Ingredients

The following ingredients have 4 Servings
  • 2 1/2 lbs. chicken thigh
  • 3/4 cup peanut butter
  • 1 bunch bok choy
  • 1 piece eggplant (sliced)
  • 10 pieces snake beans (cut into 2 inch pieces)
  • 1 piece onion (chopped)
  • 5 cloves garlic (crushed)
  • 1 1/2 teaspoon annatto paste
  • 1/4 cup bagoong alamang (cooked)
  • 2 cups chicken broth
  • 2 teaspoons cornstarch (diluted in 1/4 cup water)
  • 3 tablespoons cooking oil

Instruction

  • Heat oil in a cooking pot.
  • Saute onion and garlic until onion softens
  • Add chicken slices.
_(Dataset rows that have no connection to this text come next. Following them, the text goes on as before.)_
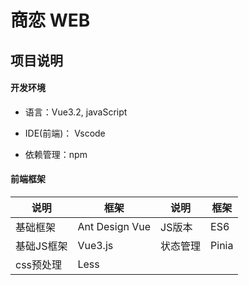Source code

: # 商恋 WEB

## 项目说明
#### 开发环境

- 语言：Vue3.2, javaScript

- IDE(前端)： Vscode

- 依赖管理：npm




#### 前端框架

| 说明       | 框架       | 说明       | 框架      |
| ---------- | ---------- | ---------- | --------- |
| 基础框架   | Ant Design Vue | JS版本     | ES6       |
| 基础JS框架 | Vue3.js     | 状态管理   | Pinia       |
| css预处理  | Less      |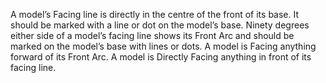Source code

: A model’s Facing line is directly in the centre of the front of its base. It should be marked with a line or dot on the model’s base.
Ninety degrees either side of a model’s facing line shows its Front Arc and should be marked on the model’s base with lines or dots.
A model is Facing anything forward of its Front Arc.
A model is Directly Facing anything in front of its facing line.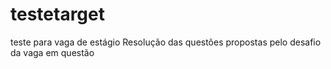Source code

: # testetarget
teste para vaga de estágio
Resolução das questões propostas pelo desafio da vaga em questão
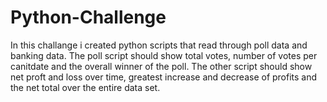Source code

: # Python-Challenge

In this challange i created python scripts that read through poll data and banking data. The poll script should show total votes, number of votes per canitdate and the overall winner of the poll. The other script should show net proft and loss over time, greatest increase and decrease of profits and the net total over the entire data set.
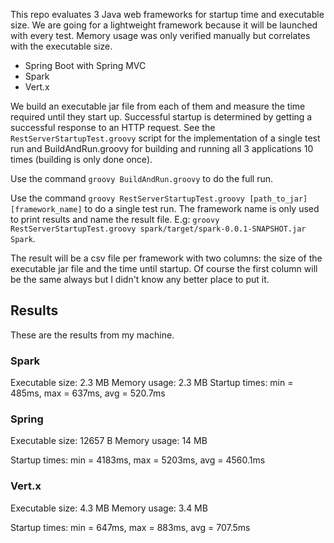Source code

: This repo evaluates 3 Java web frameworks for startup time and executable size. We are going for a lightweight framework because it will be launched with every test. Memory usage was only verified manually but correlates with the executable size.

* Spring Boot with Spring MVC
* Spark
* Vert.x

We build an executable jar file from each of them and measure the time required until they start up. Successful startup is determined by getting a successful response to an HTTP request. See the `RestServerStartupTest.groovy` script for the implementation of a single test run and BuildAndRun.groovy for building and running all 3 applications 10 times (building is only done once).

Use the command `groovy BuildAndRun.groovy` to do the full run.

Use the command `groovy RestServerStartupTest.groovy [path_to_jar] [framework_name]` to do a single test run. The framework name is only used to print results and name the result file. E.g: `groovy RestServerStartupTest.groovy spark/target/spark-0.0.1-SNAPSHOT.jar Spark`.

The result will be a csv file per framework with two columns: the size of the executable jar file and the time until startup. Of course the first column will be the same always but I didn't know any better place to put it.

## Results
These are the results from my machine.

### Spark
Executable size: 2.3 MB
Memory usage: 2.3 MB
Startup times: min = 485ms, max = 637ms, avg = 520.7ms

### Spring
Executable size: 12657 B
Memory usage: 14 MB

Startup times: min = 4183ms, max = 5203ms, avg = 4560.1ms

### Vert.x
Executable size: 4.3 MB
Memory usage: 3.4 MB

Startup times: min = 647ms, max = 883ms, avg = 707.5ms
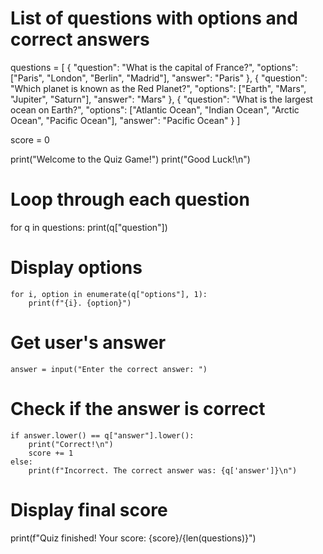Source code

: # List of questions with options and correct answers
questions = [
    {
        "question": "What is the capital of France?",
        "options": ["Paris", "London", "Berlin", "Madrid"],
        "answer": "Paris"
    },
    {
        "question": "Which planet is known as the Red Planet?",
        "options": ["Earth", "Mars", "Jupiter", "Saturn"],
        "answer": "Mars"
    },
    {
        "question": "What is the largest ocean on Earth?",
        "options": ["Atlantic Ocean", "Indian Ocean", "Arctic Ocean", "Pacific Ocean"],
        "answer": "Pacific Ocean"
    }
]

score = 0

print("Welcome to the Quiz Game!")
print("Good Luck!\n")

# Loop through each question
for q in questions:
    print(q["question"])
# Display options
    for i, option in enumerate(q["options"], 1):
        print(f"{i}. {option}")
    
# Get user's answer
    answer = input("Enter the correct answer: ")
    
# Check if the answer is correct
    if answer.lower() == q["answer"].lower():
        print("Correct!\n")
        score += 1
    else:
        print(f"Incorrect. The correct answer was: {q['answer']}\n")

# Display final score
print(f"Quiz finished! Your score: {score}/{len(questions)}")
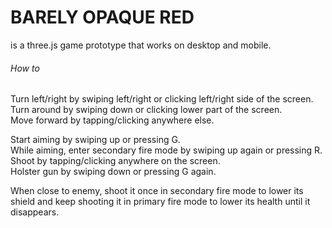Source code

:# BARELY OPAQUE RED
is a three.js game prototype that works on desktop and mobile.

###### How to
Turn left/right by swiping left/right or clicking left/right side of the screen.<br>
Turn around by swiping down or clicking lower part of the screen.<br>
Move forward by tapping/clicking anywhere else.

Start aiming by swiping up or pressing G.<br>
While aiming, enter secondary fire mode by swiping up again or pressing R.<br>
Shoot by tapping/clicking anywhere on the screen.<br>
Holster gun by swiping down or pressing G again.

When close to enemy, shoot it once in secondary fire mode to lower its shield and keep shooting it in primary fire mode to lower its health until it disappears.
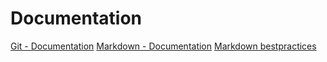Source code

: # Documentation
[Git - Documentation](https://git-scm.com/doc)
[Markdown - Documentation](https://guides.github.com/features/mastering-markdown
)
[Markdown bestpractices](https://www.markdownguide.org/basic-syntax/)
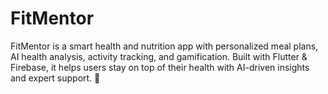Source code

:# FitMentor
FitMentor is a smart health and nutrition app with personalized meal plans, AI health analysis, activity tracking, and gamification. Built with Flutter &amp; Firebase, it helps users stay on top of their health with AI-driven insights and expert support. 🚀

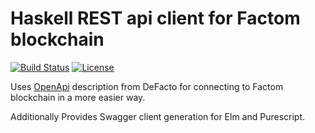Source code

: # Haskell REST api client for Factom blockchain

[![Build Status](https://travis-ci.com/kompendium-llc/api-factom.svg?branch=master)](https://travis-ci.com/kompendium-llc/api-factom)
[![License](https://img.shields.io/badge/license-MIT-blue.svg)](https://github.com/kompendium-llc/api-factom/blob/master/LICENSE)

Uses [OpenApi](https://docs.openapi.de-facto.pro/api-sdks) description from DeFacto for connecting to Factom blockchain in a more easier way.

Additionally Provides Swagger client generation for Elm and Purescript.

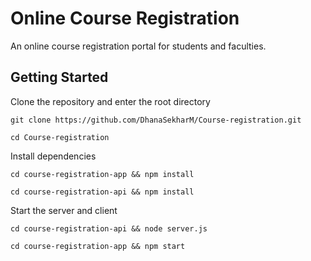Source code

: # Online Course Registration

An online course registration portal for students and faculties.



## Getting Started

Clone the repository and enter the root directory

`git clone https://github.com/DhanaSekharM/Course-registration.git`

`cd Course-registration`


Install dependencies

`cd course-registration-app && npm install`

`cd course-registration-api && npm install`



Start the server and client

`cd course-registration-api && node server.js`

`cd course-registration-app && npm start`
Cook each side for 1 to 1 ½ minutes. Continue to cook sauté the chicken for 2 more minutes.
  • Pour chicken broth. Let boil.
  • Add annatto paste. Stir until the paste dilutes completely. Cover the pot. Boil in medium heat for 30 to 35 minutes.
  • Add peanut butter. Stir until well blended. Pour a portion of the cornstarch mixture. Stir. Note: add more if the sauce needs to be thickened further
  • Put the eggplant and snake beans into the pot. Cover and cook for 5 minutes. Add bok choy. Cook for 3 minutes.
  • Transfer to a serving bowl. Serve with bagoong alamang. Share and enjoy!